START DATASET EXTRACT

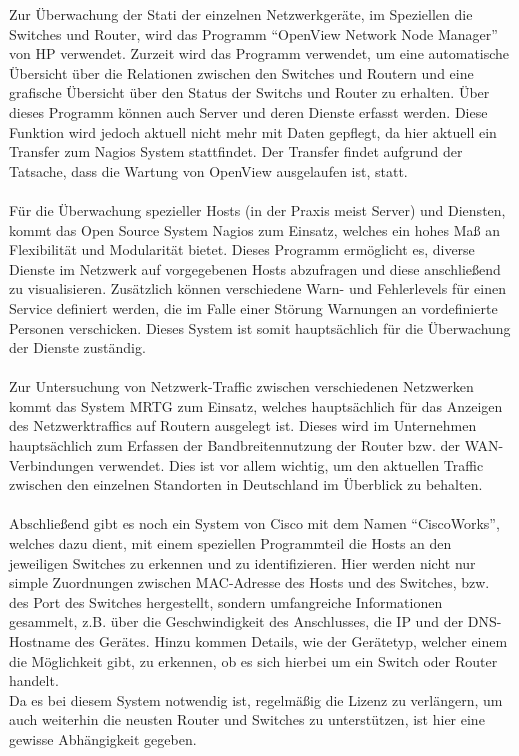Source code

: Zur Überwachung der Stati der einzelnen Netzwerkgeräte, im Speziellen die Switches und Router, wird das Programm “OpenView Network Node Manager” von HP verwendet.
Zurzeit wird das Programm verwendet, um eine automatische Übersicht über die Relationen zwischen den Switches und Routern und eine grafische Übersicht über den Status der Switchs und Router zu erhalten.
Über dieses Programm können auch Server und deren Dienste erfasst werden.
Diese Funktion wird jedoch aktuell nicht mehr mit Daten gepflegt, da hier aktuell ein Transfer zum Nagios System stattfindet. Der Transfer findet aufgrund der Tatsache, dass die Wartung von OpenView ausgelaufen ist, statt.\\\\
Für die Überwachung spezieller Hosts (in der Praxis meist Server) und Diensten, kommt das Open Source System Nagios zum Einsatz, welches ein hohes Maß an Flexibilität und Modularität bietet.
Dieses Programm ermöglicht es, diverse Dienste im Netzwerk auf vorgegebenen Hosts abzufragen und diese anschließend zu visualisieren.
Zusätzlich können verschiedene Warn- und Fehlerlevels für einen Service definiert werden, die im Falle einer Störung Warnungen an vordefinierte Personen verschicken.
Dieses System ist somit hauptsächlich für die Überwachung der Dienste zuständig.\\\\
Zur Untersuchung von Netzwerk-Traffic zwischen verschiedenen Netzwerken kommt das System MRTG zum Einsatz, welches hauptsächlich für das Anzeigen des Netzwerktraffics auf Routern ausgelegt ist.
Dieses wird im Unternehmen hauptsächlich zum Erfassen der Bandbreitennutzung der Router bzw. der WAN-Verbindungen verwendet.
Dies ist vor allem wichtig, um den aktuellen Traffic zwischen den einzelnen Standorten in Deutschland im Überblick zu behalten.\\\\
Abschließend gibt es noch ein System von Cisco mit dem Namen “CiscoWorks”, welches dazu dient, mit einem speziellen Programmteil die Hosts an den jeweiligen Switches zu erkennen und zu identifizieren.
Hier werden nicht nur simple Zuordnungen zwischen MAC-Adresse des Hosts und des Switches, bzw. des Port des Switches hergestellt,
sondern umfangreiche Informationen gesammelt, z.B. über die Geschwindigkeit des Anschlusses, die IP und der DNS-Hostname des Gerätes.
Hinzu kommen Details, wie der Gerätetyp, welcher einem die Möglichkeit gibt, zu erkennen, ob es sich hierbei um ein Switch oder Router handelt.\\
Da es bei diesem System notwendig ist, regelmäßig die Lizenz zu verlängern, um auch weiterhin die neusten Router und Switches zu unterstützen, ist hier eine gewisse Abhängigkeit gegeben.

END DATASET EXTRACT

TASK TO CARRY OUT
Your answer must consist of the entries, unchanged, with no pictures in it.

TASK SOLUTION
Source code

: Zur Überwachung der Stati der einzelnen Netzwerkgeräte, im Speziellen die Switches und Router, wird das Programm “OpenView Network Node Manager” von HP verwendet.
Zurzeit wird das Programm verwendet, um eine automatische Übersicht über die Relationen zwischen den Switches und Routern und eine grafische Übersicht über den Status der Switchs und Router zu erhalten.
Über dieses Programm können auch Server und deren Dienste erfasst werden.
Diese Funktion wird jedoch aktuell nicht mehr mit Daten gepflegt, da hier aktuell ein Transfer zum Nagios System stattfindet. Der Transfer findet aufgrund der Tatsache, dass die Wartung von OpenView ausgelaufen ist, statt.\\\\
Für die Überwachung spezieller Hosts (in der Praxis meist Server) und Diensten, kommt das Open Source System Nagios zum Einsatz, welches ein hohes Maß an Flexibilität und Modularität bietet.
Dieses Programm ermöglicht es, diverse Dienste im Netzwerk auf vorgegebenen Hosts abzufragen und diese anschließend zu visualisieren.
Zusätzlich können verschiedene Warn- und Fehlerlevels für einen Service definiert werden, die im Falle einer Störung Warnungen an vordefinierte Personen verschicken.
Dieses System ist somit hauptsächlich für die Überwachung der Dienste zuständig.\\\\
Zur Untersuchung von Netzwerk-Traffic zwischen verschiedenen Netzwerken kommt das System MRTG zum Einsatz, welches hauptsächlich für das Anzeigen des Netzwerktraffics auf Routern ausgelegt ist.
Dieses wird im Unternehmen hauptsächlich zum Erfassen der Bandbreitennutzung der Router bzw. der WAN-Verbindungen verwendet.
Dies ist vor allem wichtig, um den aktuellen Traffic zwischen den einzelnen Standorten in Deutschland im Überblick zu behalten.\\\\
Abschließend gibt es noch ein System von Cisco mit dem Namen “CiscoWorks”, welches dazu dient, mit einem speziellen Programmteil die Hosts an den jeweiligen Switches zu erkennen und zu identifizieren.
Hier werden nicht nur simple Zuordnungen zwischen MAC-Adresse des Hosts und des Switches, bzw. des Port des Switches hergestellt,
sondern umfangreiche Informationen gesammelt, z.B. über die Geschwindigkeit des Anschlusses, die IP und der DNS-Hostname des Gerätes.
Hinzu kommen Details, wie der Gerätetyp, welcher einem die Möglichkeit gibt, zu erkennen, ob es sich hierbei um ein Switch oder Router handelt.\\
Da es bei diesem System notwendig ist, regelmäßig die Lizenz zu verlängern, um auch weiterhin die neusten Router und Switches zu unterstützen, ist hier eine gewisse Abhängigkeit gegeben.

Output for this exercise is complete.